Viví un mundo muy diferente. Con algunas cosas que estaban mucho mejor y otras que estaban mucho peor. Me gusta la literatura, la música, la política y la filosofía. No soy técnico. Mis pensamientos se basan en la lectura, en la observación, en el tiempo vivido y en el tiempo que tengo para pensar. Me pregunto muchas cosas cuando veo a mis nietos como se esfuerzan por desarrollar sus carreras laborales. Y me preocupan mis bisnietos, que dentro de muy poco ingresarán a lo que hoy se denomina mercado laboral.
Creo que está muy bien llamar a las cosas por su nombre. Se trata de un mercado laboral. Claramente lo que manda es la oferta y la demanda. Y existe competencia. Antes no era así.
Cuando era joven había trabajo para todos. Recuerdo que cuando venía alguien a pedir trabajo, nuestro pensamiento era que no se le negaba el trabajo a nadie. El hombre quería trabajar y había trabajo para hacer. Había tiempo para ensenar y para aprender. Estábamos construyendo América Latina.

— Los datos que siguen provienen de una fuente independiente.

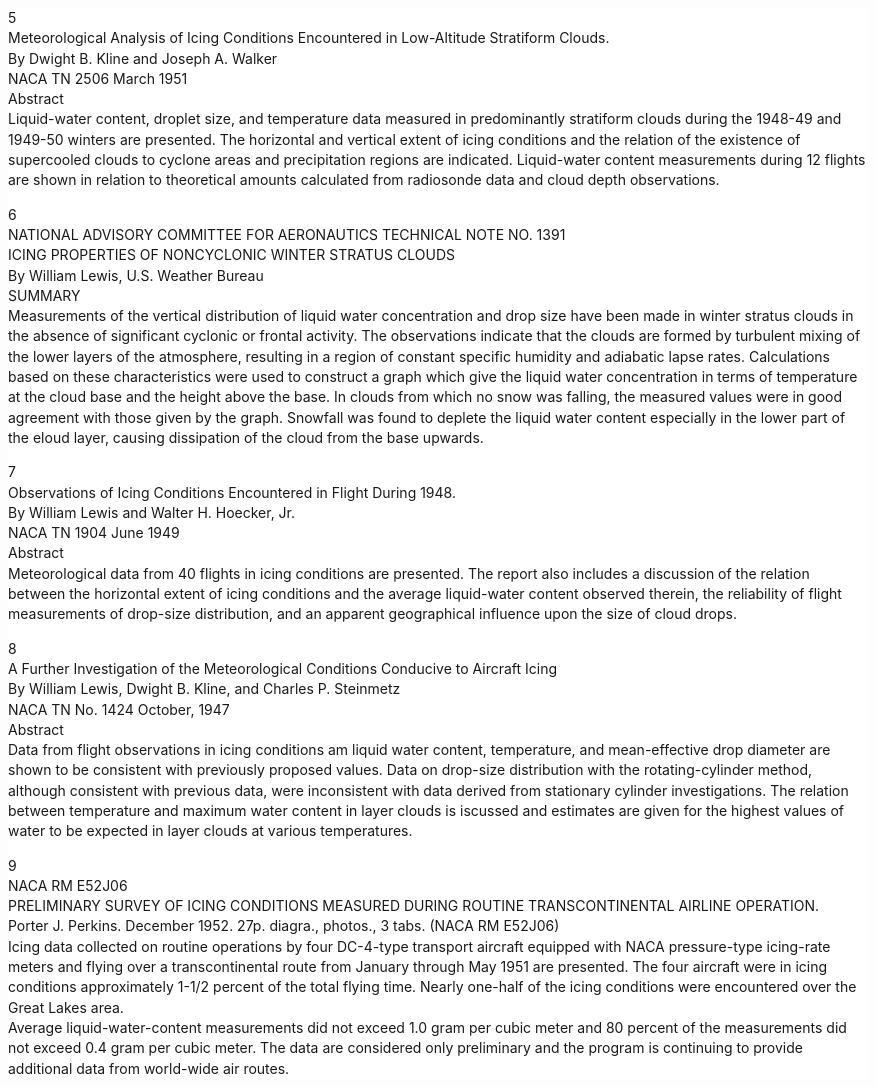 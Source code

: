 5  
Meteorological Analysis of Icing Conditions Encountered in Low-Altitude Stratiform Clouds.  
By Dwight B. Kline and Joseph A. Walker  
NACA TN 2506 March 1951  
Abstract  
Liquid-water content, droplet size, and temperature data measured in predominantly stratiform clouds during the 1948-49 and 1949-50 winters are presented. The horizontal and vertical extent of icing conditions and the relation of the existence of supercooled clouds to cyclone areas and precipitation regions are indicated. Liquid-water content measurements during 12 flights are shown in relation to theoretical amounts calculated from radiosonde data and cloud depth observations.

6  
NATIONAL ADVISORY COMMITTEE FOR AERONAUTICS TECHNICAL NOTE NO. 1391  
ICING PROPERTIES OF NONCYCLONIC WINTER STRATUS CLOUDS  
By William Lewis, U.S. Weather Bureau  
SUMMARY  
Measurements of the vertical distribution of liquid water concentration and drop size have been made in winter stratus clouds in the absence of significant cyclonic or frontal activity. 
The observations indicate that the clouds are formed by turbulent mixing of the lower layers of the atmosphere, resulting in a region of constant specific humidity and adiabatic lapse rates. 
Calculations based on these characteristics were used to construct a graph which give the liquid water concentration in terms of temperature at the cloud base and the height above the base. 
In clouds from which no snow was falling, the measured values were in good agreement with those given by the graph. 
Snowfall was found to deplete the liquid water content especially in the lower part of the eloud layer, causing dissipation of the cloud from the base upwards. 

7  
Observations of Icing Conditions Encountered in Flight During 1948.  
By William Lewis and Walter H. Hoecker, Jr.  
NACA TN 1904 June 1949  
Abstract  
Meteorological data from 40 flights in icing conditions are presented. The report also includes a discussion of the relation between the horizontal extent of icing conditions and the average liquid-water content observed therein, the reliability of flight measurements of drop-size distribution, and an apparent geographical influence upon the size of cloud drops.  

8  
A Further Investigation of the Meteorological Conditions Conducive to Aircraft Icing  
By William Lewis, Dwight B. Kline, and Charles P. Steinmetz  
NACA TN No. 1424 October, 1947  
Abstract  
Data from flight observations in icing conditions am liquid water content, temperature, and mean-effective drop diameter are shown to be consistent with previously proposed values. Data on drop-size distribution with the rotating-cylinder method, although consistent with previous data, were inconsistent with data derived from stationary cylinder investigations. The relation between temperature and maximum water content in layer clouds is iscussed and estimates are given for the highest values of water to be expected in layer clouds at various temperatures.  

9  
NACA RM E52J06  
PRELIMINARY SURVEY OF ICING CONDITIONS MEASURED DURING ROUTINE TRANSCONTINENTAL AIRLINE OPERATION.  
Porter J. Perkins. December 1952. 27p. diagra., photos., 3 tabs. (NACA RM E52J06)  
Icing data collected on routine operations by four DC-4-type transport aircraft equipped with NACA pressure-type icing-rate meters and flying over a transcontinental route from January through May 1951 are presented. The four aircraft were in icing conditions approximately 1-1/2 percent of the total flying time. Nearly one-half of the icing conditions were encountered over the Great Lakes area.  
Average liquid-water-content measurements did not exceed 1.0 gram per cubic meter and 80 percent of the measurements did not exceed 0.4 gram per cubic meter. The data are considered only preliminary and the program is continuing to provide additional data from world-wide air routes.  
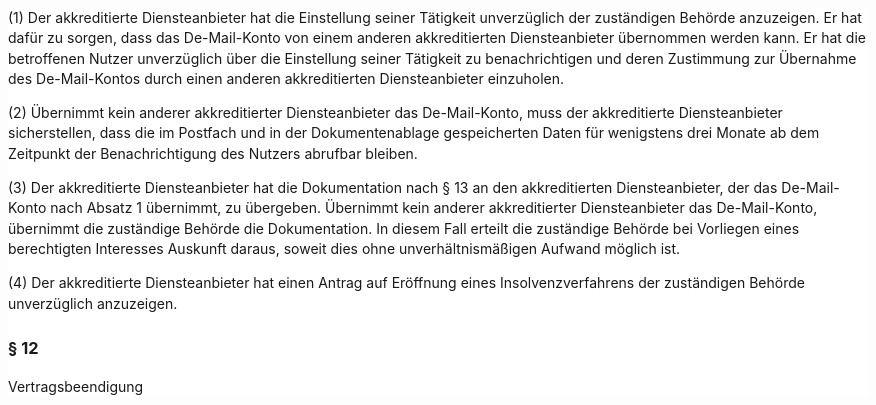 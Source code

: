 <div class="jnhtml">

<div>

<div class="jurAbsatz">

(1) Der akkreditierte Diensteanbieter hat die Einstellung seiner
Tätigkeit unverzüglich der zuständigen Behörde anzuzeigen. Er hat dafür
zu sorgen, dass das De-Mail-Konto von einem anderen akkreditierten
Diensteanbieter übernommen werden kann. Er hat die betroffenen Nutzer
unverzüglich über die Einstellung seiner Tätigkeit zu benachrichtigen
und deren Zustimmung zur Übernahme des De-Mail-Kontos durch einen
anderen akkreditierten Diensteanbieter einzuholen.

</div>

<div class="jurAbsatz">

(2) Übernimmt kein anderer akkreditierter Diensteanbieter das
De-Mail-Konto, muss der akkreditierte Diensteanbieter sicherstellen,
dass die im Postfach und in der Dokumentenablage gespeicherten Daten für
wenigstens drei Monate ab dem Zeitpunkt der Benachrichtigung des Nutzers
abrufbar bleiben.

</div>

<div class="jurAbsatz">

(3) Der akkreditierte Diensteanbieter hat die Dokumentation nach § 13 an
den akkreditierten Diensteanbieter, der das De-Mail-Konto nach Absatz 1
übernimmt, zu übergeben. Übernimmt kein anderer akkreditierter
Diensteanbieter das De-Mail-Konto, übernimmt die zuständige Behörde die
Dokumentation. In diesem Fall erteilt die zuständige Behörde bei
Vorliegen eines berechtigten Interesses Auskunft daraus, soweit dies
ohne unverhältnismäßigen Aufwand möglich ist.

</div>

<div class="jurAbsatz">

(4) Der akkreditierte Diensteanbieter hat einen Antrag auf Eröffnung
eines Insolvenzverfahrens der zuständigen Behörde unverzüglich
anzuzeigen.

</div>

</div>

</div>

</div>

<span id="BJNR066610011BJNE001200000.html"></span>

### § 12  
Vertragsbeendigung

<div>
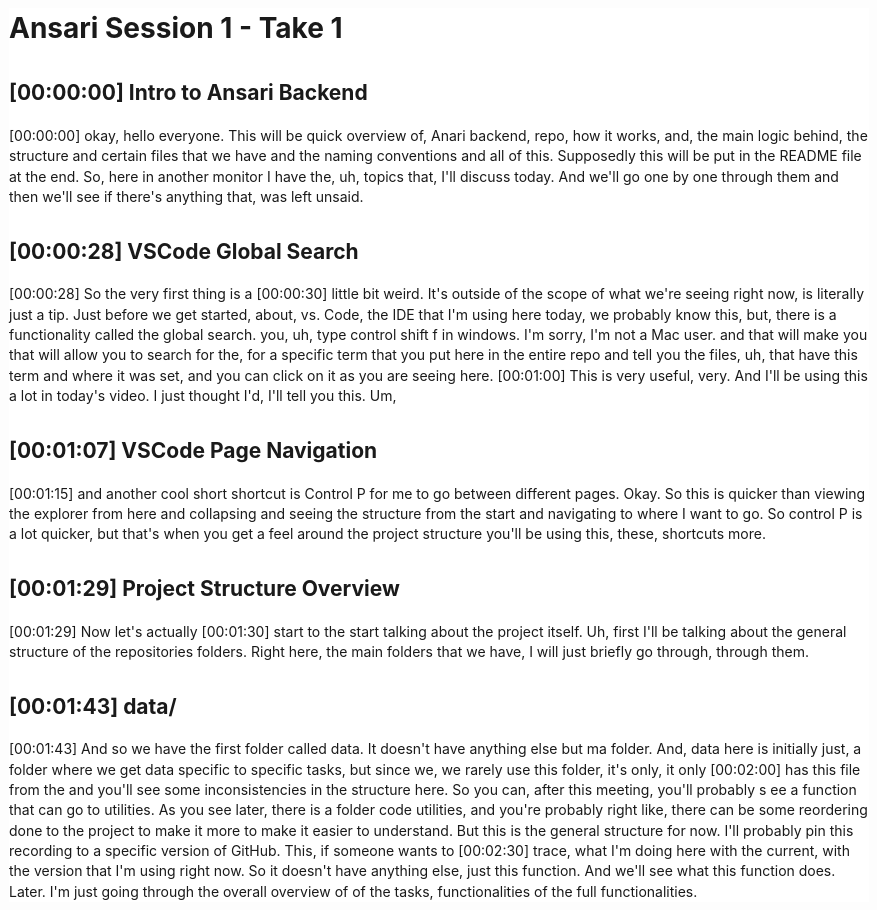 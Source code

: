 # Ansari Session 1 - Take 1


## [00:00:00] Intro to Ansari Backend

[00:00:00] okay, hello everyone. This will be quick overview of, Anari backend, repo, how it works, and, the main logic behind, the structure and certain files that we have and the naming conventions and all of this. Supposedly this will be put in the README file at the end. So, here in another monitor I have the, uh, topics that, I'll discuss today. And we'll go one by one through them and then we'll see if there's anything that, was left unsaid.


## [00:00:28] VSCode Global Search

[00:00:28] So the very first thing is a [00:00:30] little bit weird. It's outside of the scope of what we're seeing right now, is literally just a tip. Just before we get started, about, vs. Code, the IDE that I'm using here today, we probably know this, but, there is a functionality called the global search. you, uh, type control shift f in windows. I'm sorry, I'm not a Mac user. and that will make you that will allow you to search for the, for a specific term that you put here in the entire repo and tell you the files, uh, that have this term and where it was set, and you can click on it as you are seeing here. [00:01:00] This is very useful, very. And I'll be using this a lot in today's video. I just thought I'd, I'll tell you this. Um, 


## [00:01:07] VSCode Page Navigation

[00:01:15] and another cool short shortcut is Control P for me to go between different pages. Okay. So this is quicker than viewing the explorer from here and collapsing and seeing the structure from the start and navigating to where I want to go. So control P is a lot quicker, but that's when you get a feel around the project structure you'll be using this, these, shortcuts more.


## [00:01:29] Project Structure Overview

[00:01:29] Now let's actually [00:01:30] start to the start talking about the project itself. Uh, first I'll be talking about the general structure of the repositories folders. Right here, the main folders that we have, I will just briefly go through, through them. 


## [00:01:43] data/

[00:01:43] And so we have the first folder called data. It doesn't have anything else but ma folder. And, data here is initially just, a folder where we get data specific to specific tasks, but since we, we rarely use this folder, it's only, it only [00:02:00] has this file from the and you'll see some inconsistencies in the structure here. So you can, after this meeting, you'll probably s ee a function that can go to utilities. As you see later, there is a folder code utilities, and you're probably right like, there can be some reordering done to the project to make it more to make it easier to understand. But this is the general structure for now. I'll probably pin this recording to a specific version of GitHub. This, if someone wants to [00:02:30] trace, what I'm doing here with the current, with the version that I'm using right now. So it doesn't have anything else, just this function. And we'll see what this function does. Later. I'm just going through the overall overview of of the tasks, functionalities of the full functionalities.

Hoy creo que la tarea está inconclusa, falta muchísimo por hacer y no entiendo muy bien por qué en estas tierras en donde todavía queda mucho por hacer no hay trabajo para todos. De lo que estoy seguro es que no se pueden resolver problemas del presente con recetas del pasado. Me dicen que a veces las empresas necesitan trabajadores con determinadas habilidades y que esos trabajadores no están en nuestros países. Por otro lado, muchos jovencitos no tienen trabajo. Entre las preguntas que me hago al sol después de almorzar, una que aparece a menudo es por qué los gobernantes no trabajan en la resolución de este problema. El hombre debe trabajar y esto es lo importante, si no existe más el trabajo para toda la vida, debe trabajar en distintos trabajos todo el tiempo. Es necesario que vuelva a su casa con la dignidad que proporciona un trabajo y pueda educar a sus hijos para que sean ciudadanos cabales. Parece sencillo: yo planificaría el desarrollo de mi país, pensaría en qué tipo de país quiero ser para el resto del Mundo, qué productos y servicios voy a ofrecerles al resto de los países y me prepararía mucho para eso. Entonces sabría que tengo que trabajar con los niños que hoy se están formando en las escuelas para que cuando salgan tengan trabajo y también para que las empresas tengan trabajadores que las hagan crecer. Creo que así, crecerían más y mejor nuestros países.
Ahora se usa mucho una palabra que cuando era joven no existía pero se veía todos los días en la realidad: inclusión. También pasaba algo muy interesante: una persona pobre con trabajo y esfuerzo lograba progresar y dejar atrás la pobreza.
A veces pienso que los políticos complejizan las cosas. Y que no escuchan a la gente que representan. Es más, a veces pienso que creen que es un trabajo el que tienen y se olvidan de que sólo son representantes nuestros. Eso me enoja un poco…pero enseguida empiezo a pensar en soluciones con optimismo: no quiero que me digan viejo cascarrabias.